Wanted by police - more Specials from synagogues
Lorraine Woolley with Rabbi Jonathan Romain and Bernard Hogan-Howe
There was a strong police presence at the New West End Synagogue on Monday as Metropolitan Police Commissioner Bernard Hogan-Howe launched a campaign to recruit a special constable from every London shul.
Posters featuring a police helmet and a kippah will go up in synagogues and Mr Hogan-Howe wants "to persuade people from the Jewish community that this can be a great career.
"You can go from being on the street to being the commissioner - and I should know. If you are good enough, then you are good enough to get to the top. It's not about who you know. You have the opportunity to have great influence."

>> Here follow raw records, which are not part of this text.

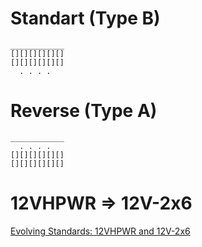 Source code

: # Standart (Type B)
```
____________
[][][][][][]
[][][][][][]
  . . . .
```

# Reverse (Type A)
```
____________
  . . . .
[][][][][][]
[][][][][][]
```

# 12VHPWR => 12V-2x6
[Evolving Standards: 12VHPWR and 12V-2x6](https://www.corsair.com/us/en/explorer/diy-builder/power-supply-units/evolving-standards-12vhpwr-and-12v-2x6/?srsltid=AfmBOopX3OvenhjjvQ8f6p7BFUbgKXiABMIl3JH9jsC6V5I6R_IHUj5G)
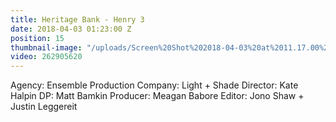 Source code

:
 ```yaml
---
title: Heritage Bank - Henry 3
date: 2018-04-03 01:23:00 Z
position: 15
thumbnail-image: "/uploads/Screen%20Shot%202018-04-03%20at%2011.17.00%20am.png"
video: 262905620
---
```


Agency: Ensemble
Production Company: Light + Shade
Director: Kate Halpin
DP: Matt Bamkin
Producer: Meagan Babore
Editor: Jono Shaw + Justin Leggereit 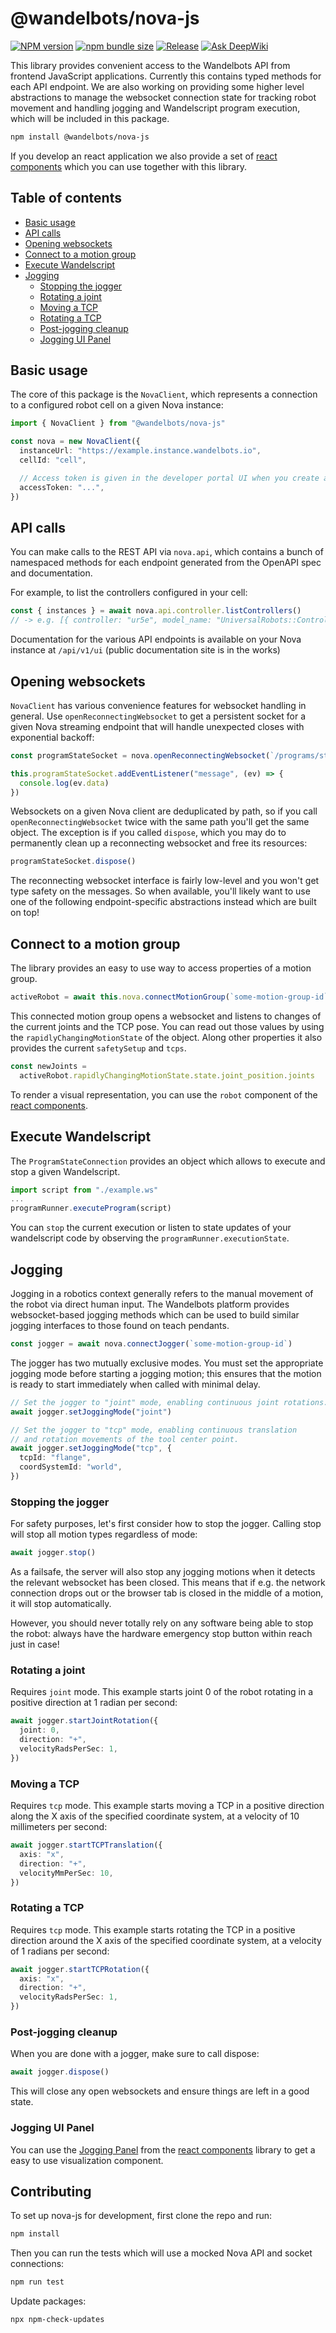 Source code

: # @wandelbots/nova-js

[![NPM version](https://img.shields.io/npm/v/@wandelbots/nova-js.svg)](https://npmjs.org/package/@wandelbots/nova-js) [![npm bundle size](https://img.shields.io/bundlephobia/minzip/@wandelbots/nova-js)](https://bundlephobia.com/package/@wandelbots/nova-js) [![Release](https://github.com/wandelbotsgmbh/nova-js/actions/workflows/release.yml/badge.svg)](https://github.com/wandelbotsgmbh/nova-js/actions/workflows/release.yml) [![Ask DeepWiki](https://deepwiki.com/badge.svg)](https://deepwiki.com/wandelbotsgmbh/nova-js)

This library provides convenient access to the Wandelbots API from frontend JavaScript applications. Currently this contains typed methods for each API endpoint. We are also working on providing some higher level abstractions to manage the websocket connection state for tracking robot movement and handling jogging and Wandelscript program execution, which will be included in this package.

```bash
npm install @wandelbots/nova-js
```

If you develop an react application we also provide a set of [react components](https://github.com/wandelbotsgmbh/wandelbots-js-react-components) which you can use together with this library.

## Table of contents

- [Basic usage](#basic-usage)
- [API calls](#api-calls)
- [Opening websockets](#opening-websockets)
- [Connect to a motion group](#connect-to-a-motion-group)
- [Execute Wandelscript](#execute-wandelscript)
- [Jogging](#jogging)
  - [Stopping the jogger](#stopping-the-jogger)
  - [Rotating a joint](#rotating-a-joint)
  - [Moving a TCP](#moving-the-tcp)
  - [Rotating a TCP](#rotating-the-tcp)
  - [Post-jogging cleanup](#post-jogging-cleanup)
  - [Jogging UI Panel](#jogging-ui-panel)

## Basic usage

The core of this package is the `NovaClient`, which represents a connection to a configured robot cell on a given Nova instance:

```ts
import { NovaClient } from "@wandelbots/nova-js"

const nova = new NovaClient({
  instanceUrl: "https://example.instance.wandelbots.io",
  cellId: "cell",

  // Access token is given in the developer portal UI when you create an instance
  accessToken: "...",
})
```

## API calls

You can make calls to the REST API via `nova.api`, which contains a bunch of namespaced methods for each endpoint generated from the OpenAPI spec and documentation.

For example, to list the controllers configured in your cell:

```ts
const { instances } = await nova.api.controller.listControllers()
// -> e.g. [{ controller: "ur5e", model_name: "UniversalRobots::Controller", ... }, ...]
```

Documentation for the various API endpoints is available on your Nova instance at `/api/v1/ui` (public documentation site is in the works)

## Opening websockets

`NovaClient` has various convenience features for websocket handling in general. Use `openReconnectingWebsocket` to get a persistent socket for a given Nova streaming endpoint that will handle unexpected closes with exponential backoff:

```ts
const programStateSocket = nova.openReconnectingWebsocket(`/programs/state`)

this.programStateSocket.addEventListener("message", (ev) => {
  console.log(ev.data)
})
```

Websockets on a given Nova client are deduplicated by path, so if you call `openReconnectingWebsocket` twice with the same path you'll get the same object. The exception is if you called `dispose`, which you may do to permanently clean up a reconnecting websocket and free its resources:

```ts
programStateSocket.dispose()
```

The reconnecting websocket interface is fairly low-level and you won't get type safety on the messages. So when available, you'll likely want to use one of the following endpoint-specific abstractions instead which are built on top!

## Connect to a motion group

The library provides an easy to use way to access properties of a motion group.

```ts
activeRobot = await this.nova.connectMotionGroup(`some-motion-group-id`)
```

This connected motion group opens a websocket and listens to changes of the current joints and the TCP pose. You can read out those values by using the `rapidlyChangingMotionState` of the object. Along other properties it also provides the current `safetySetup` and `tcps`.

```ts
const newJoints =
  activeRobot.rapidlyChangingMotionState.state.joint_position.joints
```

To render a visual representation, you can use the `robot` component of the [react components](https://wandelbotsgmbh.github.io/wandelbots-js-react-components/?path=/docs/3d-view-robot--docs).

## Execute Wandelscript

The `ProgramStateConnection` provides an object which allows to execute and stop a given Wandelscript.

```ts
import script from "./example.ws"
...
programRunner.executeProgram(script)
```

You can `stop` the current execution or listen to state updates of your wandelscript code by observing the `programRunner.executionState`.

## Jogging

Jogging in a robotics context generally refers to the manual movement of the robot via direct human input. The Wandelbots platform provides websocket-based jogging methods which can be used to build similar jogging interfaces to those found on teach pendants.

```ts
const jogger = await nova.connectJogger(`some-motion-group-id`)
```

The jogger has two mutually exclusive modes. You must set the appropriate jogging mode before starting a jogging motion; this ensures that the motion is ready to start immediately when called with minimal delay.

```ts
// Set the jogger to "joint" mode, enabling continuous joint rotations.
await jogger.setJoggingMode("joint")

// Set the jogger to "tcp" mode, enabling continuous translation
// and rotation movements of the tool center point.
await jogger.setJoggingMode("tcp", {
  tcpId: "flange",
  coordSystemId: "world",
})
```

### Stopping the jogger

For safety purposes, let's first consider how to stop the jogger. Calling stop will stop all motion types regardless of mode:

```ts
await jogger.stop()
```

As a failsafe, the server will also stop any jogging motions when it detects the relevant websocket has been closed. This means that if e.g. the network connection drops out or the browser tab is closed in the middle of a motion, it will stop automatically.

However, you should never totally rely on any software being able to stop the robot: always have the hardware emergency stop button within reach just in case!

### Rotating a joint

Requires `joint` mode. This example starts joint 0 of the robot rotating in a positive direction at 1 radian per second:

```ts
await jogger.startJointRotation({
  joint: 0,
  direction: "+",
  velocityRadsPerSec: 1,
})
```

### Moving a TCP

Requires `tcp` mode. This example starts moving a TCP in a positive direction along the X axis of the specified coordinate system, at a velocity of 10 millimeters per second:

```ts
await jogger.startTCPTranslation({
  axis: "x",
  direction: "+",
  velocityMmPerSec: 10,
})
```

### Rotating a TCP

Requires `tcp` mode. This example starts rotating the TCP in a positive direction around the X axis of the specified coordinate system, at a velocity of 1 radians per second:

```ts
await jogger.startTCPRotation({
  axis: "x",
  direction: "+",
  velocityRadsPerSec: 1,
})
```

### Post-jogging cleanup

When you are done with a jogger, make sure to call dispose:

```ts
await jogger.dispose()
```

This will close any open websockets and ensure things are left in a good state.

### Jogging UI Panel

You can use the [Jogging Panel](https://wandelbotsgmbh.github.io/wandelbots-js-react-components/?path=/docs/jogging-joggingpanel--docs) from the [react components](https://github.com/wandelbotsgmbh/wandelbots-js-react-components) library to get a easy to use visualization component.

## Contributing

To set up nova-js for development, first clone the repo and run:

```bash
npm install
```

Then you can run the tests which will use a mocked Nova API and socket connections:

```bash
npm run test
```

Update packages:

```bash
npx npm-check-updates
```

The commissioner - who was joined by Jewish Police Association members - went on to emphasise his commitment to tackling any anti-Israel disruptions during London Olympics. "These athletes have been training for years and no one should jeopardise their Olympics. I have met the Israeli ambassador twice to discuss the specific security needs of the team and we will tailor the response to each team to make sure the athletes are kept safe."
‘We’ve recruited officers who have been in the CST’
Around 200 policemen and women are JPA members but it is thought that more Jewish officers are serving.
Chief Officer Lorraine Woolley is the first Jewish - and female - head of the Metropolitan Special Constabulary.
"I decided to volunteer when I was 16 after an elderly neighbour died after being attacked during a burglary," she said. "I had to wait a while to sign up but I've been in the Specials 42 years now. Of course, people are worried about their family members joining the police and being hurt, but it really is very unlikely."
Deputy JPA chair Michael Loebenberg hoped for "substantial recruitment. People might be concerned about a conflict of interest if they work with the CST, but they can come and speak to us about what opportunities there are and we can get around it. We've recruited a lot of Jewish officers who have previously been involved in the CST or Shomrim."
JPA chaplain Rabbi Jonathan Romain acknowledged that "traditionally, being a policeman was not seen as a job for a good Jewish boy, and especially not a girl.
"But I know that when it was first formed, the JPA was astonished at how many Jewish officers were already in the force. They have been underappreciated.
"Obviously there are issues for some observant Jews and keeping Shabbat. But for me there is such a close connection between Jewish values and a career in the police, the concept of morality and the law. I often feel I would like to have been a policeman were I not a rabbi. A policeman can make a dramatic difference between life and death."